Léxico: «festa brava/ democrata-cristão»

Só ausências

 

      «O parlamento aprovou, esta sexta-feira, um voto de pesar apresentado pelo CDS-PP pela morte do toureiro Ricardo Chibanga, que teve um voto contra do PAN e abstenções do BE, Verdes e do deputado não inscrito Paulo Trigo Pereira. [...] “A Assembleia da República, reunida em plenário, apresenta sentidas condolências à família, mulher, filha e neto, e aos amigos e admiradores de Ricardo Chibanga”, refere o voto dos democratas-cristãos. Natural de Moçambique, Ricardo Chibanga veio para Portugal nos anos 60 do século passado, tendo sido apoiado por várias figuras da festa brava, como o matador de touros e empresário taurino Manuel dos Santos» («Parlamento aprova voto de pesar pela morte de Ricardo Chibanga. Houve um voto contra e abstenções», Rádio Renascença, 26.04.2019, 12h53).

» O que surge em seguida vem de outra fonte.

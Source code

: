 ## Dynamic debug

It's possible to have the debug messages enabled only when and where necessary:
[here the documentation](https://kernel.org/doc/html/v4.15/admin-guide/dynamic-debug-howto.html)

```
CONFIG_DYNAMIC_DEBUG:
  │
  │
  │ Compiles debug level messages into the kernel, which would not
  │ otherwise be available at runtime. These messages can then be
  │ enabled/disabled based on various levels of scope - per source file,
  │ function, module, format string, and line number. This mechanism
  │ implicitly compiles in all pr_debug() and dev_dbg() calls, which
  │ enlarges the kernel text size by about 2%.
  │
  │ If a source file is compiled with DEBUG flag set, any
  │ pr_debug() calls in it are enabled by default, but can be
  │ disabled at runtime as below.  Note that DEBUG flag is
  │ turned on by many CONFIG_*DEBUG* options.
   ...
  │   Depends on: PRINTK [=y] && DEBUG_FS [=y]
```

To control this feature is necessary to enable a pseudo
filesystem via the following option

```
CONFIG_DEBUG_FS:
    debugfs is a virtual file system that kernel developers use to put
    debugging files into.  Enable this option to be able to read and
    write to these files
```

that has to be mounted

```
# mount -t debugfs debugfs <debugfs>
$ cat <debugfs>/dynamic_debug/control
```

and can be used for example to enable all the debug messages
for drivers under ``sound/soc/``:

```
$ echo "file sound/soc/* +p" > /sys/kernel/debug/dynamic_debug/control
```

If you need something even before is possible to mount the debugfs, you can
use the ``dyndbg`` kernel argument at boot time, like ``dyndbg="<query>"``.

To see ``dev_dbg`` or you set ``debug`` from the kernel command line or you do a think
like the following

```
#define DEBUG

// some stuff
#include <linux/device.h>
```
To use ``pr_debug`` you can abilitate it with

      Lamentáveis, este voto contra e as abstenções. Vamos, porém, ao que interessa: se, por exemplo, um coreano aprendente de português encontrar a locução festa brava, a quem vai perguntar o significado? No Dicionário da Língua Portuguesa da Porto Editora não a encontrará. (Vai deparar aqui com «festa das flores», que, como prosónimo que é, se tem de grafar com maiúsculas, Festa das Flores.) E porque não acolhe aquele dicionário o vocábulo democrata-cristão?